I was nine years old. I was a member of a boy scouts group in Chile, ‘Manqueman’, which means ‘Great Condor’ in Mapudungun, the language of the Mapuche tribe. I joined one of the two wolf cubs (‘Lobatos’) groups or ‘packs’. My pack was called ‘Gran Rey’ (Spanish for ‘Great King’). Our motto was: ‘Cumplimos la ley. Manada Gran Rey’ (‘We obey the law. We are the Great King Pack’). The other pack was called ‘Gurumanque’ (Mapudungun for ‘Fox-Condor’). Their motto: ‘En la selva gritaré. Manada Gurumanque’ (‘In the jungle I shall cry. We are the Gurumanque Pack’). At Gran Rey we saw ourselves as the team of lawful good, rule-following, compassionate and honorable. In contrast, we saw Gurumanque as a rowdy band of rebels who didn’t play by the rules, where brute force and deception were worth more than justice and honor.
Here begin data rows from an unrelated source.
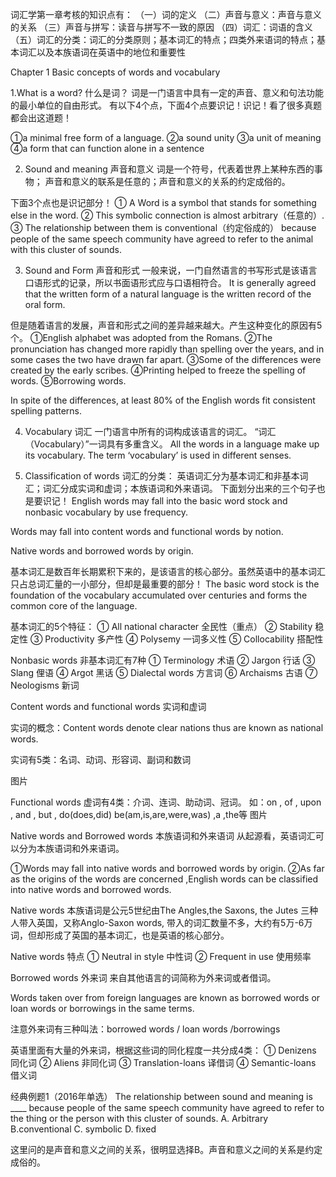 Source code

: 


词汇学第一章考核的知识点有：
（一）词的定义
（二）声音与意义：声音与意义的关系
（三）声音与拼写：读音与拼写不一致的原因
（四）词汇：词语的含义
（五）词汇的分类：词汇的分类原则；基本词汇的特点；四类外来语词的特点；基本词汇以及本族语词在英语中的地位和重要性
 
Chapter 1 Basic concepts of words and vocabulary

1.What is a word? 什么是词？
词是一门语言中具有一定的声音、意义和句法功能的最小单位的自由形式。
有以下4个点，下面4个点要识记！识记！看了很多真题都会出这道题！

①a minimal free form of a language.
②a sound unity
③a unit of meaning
④a form that can function alone in a sentence
 
 
2. Sound and meaning 声音和意义
词是一个符号，代表着世界上某种东西的事物；
声音和意义的联系是任意的；声音和意义的关系的约定成俗的。

下面3个点也是识记部分！
① A Word is a symbol that stands for something else in the word.
② This symbolic connection is almost arbitrary（任意的）.
③ The relationship between them is conventional（约定俗成的） because people of the same speech community have agreed to refer to the animal with this cluster of sounds.
 

3. Sound and Form 声音和形式
一般来说，一门自然语言的书写形式是该语言口语形式的记录，所以书面语形式应与口语相符合。
It is generally agreed that the written form of a natural language is the written record of the oral form.

但是随着语言的发展，声音和形式之间的差异越来越大。产生这种变化的原因有5个。
①English alphabet was adopted from the Romans.
②The pronunciation has changed more rapidly than spelling over the years, and in some cases the two have drawn far apart.
③Some of the differences were created by the early scribes.
④Printing helped to freeze the spelling of words.
⑤Borrowing words.
 
In spite of the differences, at least 80% of the English words fit consistent spelling patterns.
 

4. Vocabulary 词汇
一门语言中所有的词构成该语言的词汇。
“词汇（Vocabulary）”一词具有多重含义。
All the words in a language make up its vocabulary.
The term ‘vocabulary’ is used in different senses.
 

5. Classification of words 词汇的分类：
英语词汇分为基本词汇和非基本词汇；词汇分成实词和虚词；本族语词和外来语词。
下面划分出来的三个句子也是要识记！
English words may fall into the basic word stock and nonbasic vocabulary by use frequency.

Words may fall into content words and functional words by notion.

Native words and borrowed words by origin.
 
基本词汇是数百年长期累积下来的，是该语言的核心部分。虽然英语中的基本词汇只占总词汇量的一小部分，但却是最重要的部分！
The basic word stock is the foundation of the vocabulary accumulated over centuries and forms the common core of the language.
 
基本词汇的5个特征：
① All national character 全民性（重点）
② Stability 稳定性
③ Productivity 多产性
④ Polysemy 一词多义性
⑤ Collocability 搭配性
 
Nonbasic words 非基本词汇有7种
① Terminology 术语
② Jargon 行话
③ Slang 俚语
④ Argot 黑话
⑤ Dialectal words 方言词
⑥ Archaisms 古语
⑦ Neologisms 新词
 
Content words and functional words 实词和虚词

实词的概念：Content words denote clear nations thus are known as national words.
 
实词有5类：名词、动词、形容词、副词和数词
 
图片
 
 Functional words 虚词有4类：介词、连词、助动词、冠词。
如：on , of , upon , and , but , do(does,did) be(am,is,are,were,was) ,a ,the等
图片

Native words and Borrowed words 
本族语词和外来语词
从起源看，英语词汇可以分为本族语词和外来语词。

①Words may fall into native words and borrowed words by origin.
②As far as the origins of the words are concerned ,English words can be classified into native words and borrowed words.
 
 
Native words 本族语词是公元5世纪由The Angles,the Saxons, the Jutes 三种人带入英国，又称Anglo-Saxon words, 带入的词汇数量不多，大约有5万-6万词，但却形成了英国的基本词汇，也是英语的核心部分。

Native words 特点
① Neutral in style 中性词
② Frequent in use 使用频率
 
Borrowed words 外来词
来自其他语言的词简称为外来词或者借词。

Words taken over from foreign languages are known as borrowed words or loan words or borrowings in the same terms.

注意外来词有三种叫法：borrowed words / loan words /borrowings
 
英语里面有大量的外来词，根据这些词的同化程度一共分成4类：
① Denizens 同化词
② Aliens 非同化词
③ Translation-loans 译借词
④ Semantic-loans 借义词
 
 
经典例题1（2016年单选）
The relationship between sound and meaning is ____ because people of the same speech community have agreed to refer to the thing or the person with this cluster of sounds.
A. Arbitrary      B.conventional     C. symbolic    D. fixed
 
这里问的是声音和意义之间的关系，很明显选择B。声音和意义之间的关系是约定成俗的。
I have no idea how they saw themselves or what they actually thought of us; we never really talked to the other side. We knew enough already, and that was that we hated each other and that’s the way it was supposed to be.
Of course, the scouts’ philosophy is completely at odds with such an outlook. Boys and girls do not join the scouts to learn how to hate other kids. The scouts movement is all about getting in touch with nature, with your local community, and sometimes with a superior being in the religious varieties (Manqueman was a Catholic scout group at the time, today secularized). Our elders never encouraged any kind of vitriol or animosity towards the other pack. The hatred was something you would just come to learn as a member of the group, a bonding mechanism as well as a tool for collective identity building.
Without even knowing what was going on we were effectively tribalized, remaining at a state of perpetual war with the other pack. We may have prided ourselves in voluntarily following the law for the right reasons, but this was one law that we could not escape: the law of the jungle.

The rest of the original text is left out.